Mechanic Cecil Cooper, owner of C&J Service Center, said he was busy with at least four cars in the shop Thursday because only three of 26 garages are open. Although few people now live in town, loyal customers are returning for the repairs.
At Paradise Bikes, owner Rich Colgin has cut back to working from 11 a.m. to 4 p.m. on Tuesday, Wednesday and Saturday because his house burned down and he’s living 80 miles (130 kilometers) away.
He wants to provide service to the few customers in town and those willing to drive from Chico. Many of the people stopping by, though, are workers looking for T-shirts or other Paradise souvenirs.
“I’m just trying to keep it alive and help the rest of the community,” Colgin said. “Try to keep the lungs breathing.”
In her efforts to push deeper into town and absorb her loss, Ellison has found herself lost at times. Street signs are down. Familiar landmarks are missing.
While driving through what she calls the “chimney forest” one day, she thought she was imagining things when she passed a face of a pretty woman painted on a brick fireplace standing alone where a house had been.
It was the work of Los Angeles artist Shane Grammer, who has painted murals around the world to lift people’s spirits in difficult times.
Grammer, who grew up in the area, spray-painted a dozen murals on everything from stone walls to a burned-out van. He used a transparent paint so it appears the images are burned on.

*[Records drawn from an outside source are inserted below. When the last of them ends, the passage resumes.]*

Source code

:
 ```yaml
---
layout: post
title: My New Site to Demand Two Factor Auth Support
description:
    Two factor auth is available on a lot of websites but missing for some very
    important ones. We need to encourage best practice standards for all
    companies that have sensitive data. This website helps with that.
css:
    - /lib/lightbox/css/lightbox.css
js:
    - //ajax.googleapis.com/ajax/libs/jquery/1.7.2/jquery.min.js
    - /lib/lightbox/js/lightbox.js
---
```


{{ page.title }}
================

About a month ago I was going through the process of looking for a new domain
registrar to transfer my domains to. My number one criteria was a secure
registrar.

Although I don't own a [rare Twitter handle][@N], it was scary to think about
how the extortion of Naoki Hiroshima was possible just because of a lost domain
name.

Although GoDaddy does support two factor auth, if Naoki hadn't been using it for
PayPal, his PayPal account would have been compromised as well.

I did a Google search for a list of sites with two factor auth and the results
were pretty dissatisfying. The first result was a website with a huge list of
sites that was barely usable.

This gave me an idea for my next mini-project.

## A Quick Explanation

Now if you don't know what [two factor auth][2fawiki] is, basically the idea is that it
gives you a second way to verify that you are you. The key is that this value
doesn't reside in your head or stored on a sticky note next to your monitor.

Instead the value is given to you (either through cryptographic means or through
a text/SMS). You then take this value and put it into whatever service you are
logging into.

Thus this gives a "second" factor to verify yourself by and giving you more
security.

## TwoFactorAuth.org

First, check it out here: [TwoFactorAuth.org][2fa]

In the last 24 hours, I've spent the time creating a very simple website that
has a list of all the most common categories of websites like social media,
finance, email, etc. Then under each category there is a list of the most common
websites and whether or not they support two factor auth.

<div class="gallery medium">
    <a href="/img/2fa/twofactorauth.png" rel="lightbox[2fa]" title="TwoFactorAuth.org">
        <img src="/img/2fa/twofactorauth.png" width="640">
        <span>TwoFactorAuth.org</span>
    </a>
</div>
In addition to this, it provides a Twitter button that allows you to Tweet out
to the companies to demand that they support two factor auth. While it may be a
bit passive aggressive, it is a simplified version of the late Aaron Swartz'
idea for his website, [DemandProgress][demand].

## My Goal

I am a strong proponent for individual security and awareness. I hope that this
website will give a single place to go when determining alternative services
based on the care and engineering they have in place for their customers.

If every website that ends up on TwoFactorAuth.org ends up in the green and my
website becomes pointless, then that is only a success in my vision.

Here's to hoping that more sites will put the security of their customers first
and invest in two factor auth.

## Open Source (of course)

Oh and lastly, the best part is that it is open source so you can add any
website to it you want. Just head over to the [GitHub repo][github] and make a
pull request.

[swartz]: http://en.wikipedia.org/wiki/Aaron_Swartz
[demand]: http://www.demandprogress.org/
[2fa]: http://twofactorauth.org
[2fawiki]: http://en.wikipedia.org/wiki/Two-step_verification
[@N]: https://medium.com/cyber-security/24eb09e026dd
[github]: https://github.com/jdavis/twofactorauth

Two of the images were of Paradise residents: the young daughter of friends who lost their home, and Helen Pace, the mother-in-law of his high school basketball coach’s brother.

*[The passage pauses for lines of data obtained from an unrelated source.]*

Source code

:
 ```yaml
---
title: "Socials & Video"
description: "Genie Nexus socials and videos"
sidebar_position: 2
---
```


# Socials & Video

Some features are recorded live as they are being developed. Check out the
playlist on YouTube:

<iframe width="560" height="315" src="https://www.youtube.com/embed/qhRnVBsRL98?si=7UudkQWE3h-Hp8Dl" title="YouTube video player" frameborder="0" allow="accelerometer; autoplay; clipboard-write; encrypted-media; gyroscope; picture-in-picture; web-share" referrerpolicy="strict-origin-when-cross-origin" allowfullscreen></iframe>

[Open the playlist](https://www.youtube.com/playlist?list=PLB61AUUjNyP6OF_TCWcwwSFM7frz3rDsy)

Pace, 84, died in the fire and in his tribute to her on a charred wall standing next to a stone fireplace, she is looking slightly upward and into the distance through spectacles.
Grammer did not expect his initial murals to get any attention beyond his circle of family and friends, but they became a sensation that he said is like a miracle.
“I’ve spent my life learning to create artwork that connects and moves people emotionally,” he said. “Without thinking about it, it happened in Paradise.”
Ellison said the mural she saw was so striking it took away her sadness and made her grateful, much like spending time with the crosses.
“It just makes it feel like someone’s there,” she said. “That there’s still a heart beating in town.”